WORK ORDER
Which lines in the records below contain the word "времени"? Copy each one out.

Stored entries
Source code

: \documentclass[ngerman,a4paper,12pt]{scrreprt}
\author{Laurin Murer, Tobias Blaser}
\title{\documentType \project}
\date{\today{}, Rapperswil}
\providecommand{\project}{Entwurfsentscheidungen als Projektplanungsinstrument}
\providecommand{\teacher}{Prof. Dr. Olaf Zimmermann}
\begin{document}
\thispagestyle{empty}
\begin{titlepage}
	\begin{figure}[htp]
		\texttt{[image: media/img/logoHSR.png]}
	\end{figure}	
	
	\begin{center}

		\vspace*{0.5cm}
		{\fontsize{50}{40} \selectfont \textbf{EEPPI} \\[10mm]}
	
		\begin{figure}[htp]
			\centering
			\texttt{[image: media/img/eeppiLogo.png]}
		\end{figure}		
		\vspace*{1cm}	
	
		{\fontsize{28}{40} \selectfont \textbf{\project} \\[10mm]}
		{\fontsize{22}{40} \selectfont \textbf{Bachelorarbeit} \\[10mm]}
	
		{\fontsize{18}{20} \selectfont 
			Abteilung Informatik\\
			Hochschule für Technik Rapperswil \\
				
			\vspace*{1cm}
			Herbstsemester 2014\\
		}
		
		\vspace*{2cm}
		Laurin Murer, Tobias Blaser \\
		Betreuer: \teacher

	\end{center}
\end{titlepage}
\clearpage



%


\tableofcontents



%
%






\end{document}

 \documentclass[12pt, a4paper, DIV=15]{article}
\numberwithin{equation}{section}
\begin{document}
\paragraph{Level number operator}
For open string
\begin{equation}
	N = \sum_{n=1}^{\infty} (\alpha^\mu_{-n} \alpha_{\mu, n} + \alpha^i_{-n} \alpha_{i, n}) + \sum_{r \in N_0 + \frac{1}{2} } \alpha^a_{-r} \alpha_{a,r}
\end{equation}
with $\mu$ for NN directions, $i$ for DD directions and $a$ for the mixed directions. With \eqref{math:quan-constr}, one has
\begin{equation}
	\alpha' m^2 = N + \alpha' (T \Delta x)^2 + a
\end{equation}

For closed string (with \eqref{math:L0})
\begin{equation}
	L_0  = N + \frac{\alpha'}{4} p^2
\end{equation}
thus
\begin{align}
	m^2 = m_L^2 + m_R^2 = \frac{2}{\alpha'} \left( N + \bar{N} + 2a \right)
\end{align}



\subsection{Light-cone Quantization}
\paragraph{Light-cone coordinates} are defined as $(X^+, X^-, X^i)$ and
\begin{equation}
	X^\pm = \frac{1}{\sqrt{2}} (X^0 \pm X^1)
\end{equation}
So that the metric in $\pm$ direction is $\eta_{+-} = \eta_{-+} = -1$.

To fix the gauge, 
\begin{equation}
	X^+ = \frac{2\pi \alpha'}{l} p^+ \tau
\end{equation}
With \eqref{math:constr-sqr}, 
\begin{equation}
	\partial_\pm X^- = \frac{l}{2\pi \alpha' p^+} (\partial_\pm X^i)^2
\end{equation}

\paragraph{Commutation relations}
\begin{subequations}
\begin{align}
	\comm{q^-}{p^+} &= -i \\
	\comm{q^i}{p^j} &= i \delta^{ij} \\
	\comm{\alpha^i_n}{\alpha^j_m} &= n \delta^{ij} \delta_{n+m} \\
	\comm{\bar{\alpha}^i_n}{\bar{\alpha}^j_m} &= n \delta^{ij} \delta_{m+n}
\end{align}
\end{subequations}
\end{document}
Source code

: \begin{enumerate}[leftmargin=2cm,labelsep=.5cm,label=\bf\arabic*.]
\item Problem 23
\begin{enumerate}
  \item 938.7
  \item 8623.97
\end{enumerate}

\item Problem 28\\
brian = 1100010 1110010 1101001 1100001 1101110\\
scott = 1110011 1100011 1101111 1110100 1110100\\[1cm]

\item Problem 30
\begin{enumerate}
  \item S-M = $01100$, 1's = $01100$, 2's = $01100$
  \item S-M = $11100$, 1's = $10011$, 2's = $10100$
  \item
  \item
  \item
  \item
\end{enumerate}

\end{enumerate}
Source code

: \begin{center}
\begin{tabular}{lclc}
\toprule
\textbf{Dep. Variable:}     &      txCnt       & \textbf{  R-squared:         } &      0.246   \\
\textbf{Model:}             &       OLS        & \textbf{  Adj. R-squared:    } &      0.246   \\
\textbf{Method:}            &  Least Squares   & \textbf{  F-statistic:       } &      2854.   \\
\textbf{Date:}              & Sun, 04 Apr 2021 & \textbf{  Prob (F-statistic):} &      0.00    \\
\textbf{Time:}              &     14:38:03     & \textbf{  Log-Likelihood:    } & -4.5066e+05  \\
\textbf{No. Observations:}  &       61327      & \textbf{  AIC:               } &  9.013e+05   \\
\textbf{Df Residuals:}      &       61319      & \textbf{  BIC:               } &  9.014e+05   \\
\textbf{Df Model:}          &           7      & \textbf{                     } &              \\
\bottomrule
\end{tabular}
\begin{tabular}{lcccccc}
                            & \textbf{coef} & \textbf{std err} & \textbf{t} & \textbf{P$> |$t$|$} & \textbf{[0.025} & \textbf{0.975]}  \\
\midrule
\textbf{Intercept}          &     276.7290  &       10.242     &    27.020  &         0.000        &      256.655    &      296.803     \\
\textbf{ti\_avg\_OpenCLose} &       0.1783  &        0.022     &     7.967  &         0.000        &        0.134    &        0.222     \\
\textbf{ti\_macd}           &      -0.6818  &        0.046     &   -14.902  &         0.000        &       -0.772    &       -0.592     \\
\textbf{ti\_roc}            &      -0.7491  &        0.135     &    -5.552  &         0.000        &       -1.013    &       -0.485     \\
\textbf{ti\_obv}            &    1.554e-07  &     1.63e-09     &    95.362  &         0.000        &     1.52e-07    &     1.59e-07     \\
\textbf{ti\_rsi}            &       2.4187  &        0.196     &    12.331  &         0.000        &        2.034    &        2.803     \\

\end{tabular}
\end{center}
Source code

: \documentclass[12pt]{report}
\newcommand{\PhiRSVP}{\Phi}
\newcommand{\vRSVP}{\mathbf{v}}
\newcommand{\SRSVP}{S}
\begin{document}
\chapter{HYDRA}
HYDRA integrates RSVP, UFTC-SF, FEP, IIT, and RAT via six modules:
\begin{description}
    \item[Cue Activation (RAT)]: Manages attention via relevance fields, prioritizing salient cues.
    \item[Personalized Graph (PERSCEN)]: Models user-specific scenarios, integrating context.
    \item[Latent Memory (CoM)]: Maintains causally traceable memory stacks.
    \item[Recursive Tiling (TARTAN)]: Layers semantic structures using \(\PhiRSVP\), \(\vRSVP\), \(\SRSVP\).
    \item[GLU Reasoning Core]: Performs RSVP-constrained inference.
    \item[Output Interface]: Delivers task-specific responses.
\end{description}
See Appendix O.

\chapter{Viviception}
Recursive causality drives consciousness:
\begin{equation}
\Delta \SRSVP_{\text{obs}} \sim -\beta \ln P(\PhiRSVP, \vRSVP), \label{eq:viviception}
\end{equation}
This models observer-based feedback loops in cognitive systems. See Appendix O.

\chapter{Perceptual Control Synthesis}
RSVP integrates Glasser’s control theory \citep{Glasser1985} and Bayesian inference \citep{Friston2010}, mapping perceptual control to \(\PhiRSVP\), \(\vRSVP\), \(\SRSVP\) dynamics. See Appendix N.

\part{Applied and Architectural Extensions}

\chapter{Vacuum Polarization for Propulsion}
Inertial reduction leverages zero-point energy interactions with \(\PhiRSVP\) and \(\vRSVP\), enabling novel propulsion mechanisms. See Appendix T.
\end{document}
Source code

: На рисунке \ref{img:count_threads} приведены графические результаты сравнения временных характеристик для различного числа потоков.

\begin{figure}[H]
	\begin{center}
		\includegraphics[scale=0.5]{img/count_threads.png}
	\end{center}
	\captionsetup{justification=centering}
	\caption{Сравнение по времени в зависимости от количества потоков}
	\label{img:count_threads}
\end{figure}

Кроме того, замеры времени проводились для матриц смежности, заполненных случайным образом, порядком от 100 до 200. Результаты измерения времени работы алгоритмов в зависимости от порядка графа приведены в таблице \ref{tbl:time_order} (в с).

ANSWER SPACE
	\caption{Сравнение по времени в зависимости от количества потоков}
Кроме того, замеры времени проводились для матриц смежности, заполненных случайным образом, порядком от 100 до 200. Результаты измерения времени работы алгоритмов в зависимости от порядка графа приведены в таблице \ref{tbl:time_order} (в с).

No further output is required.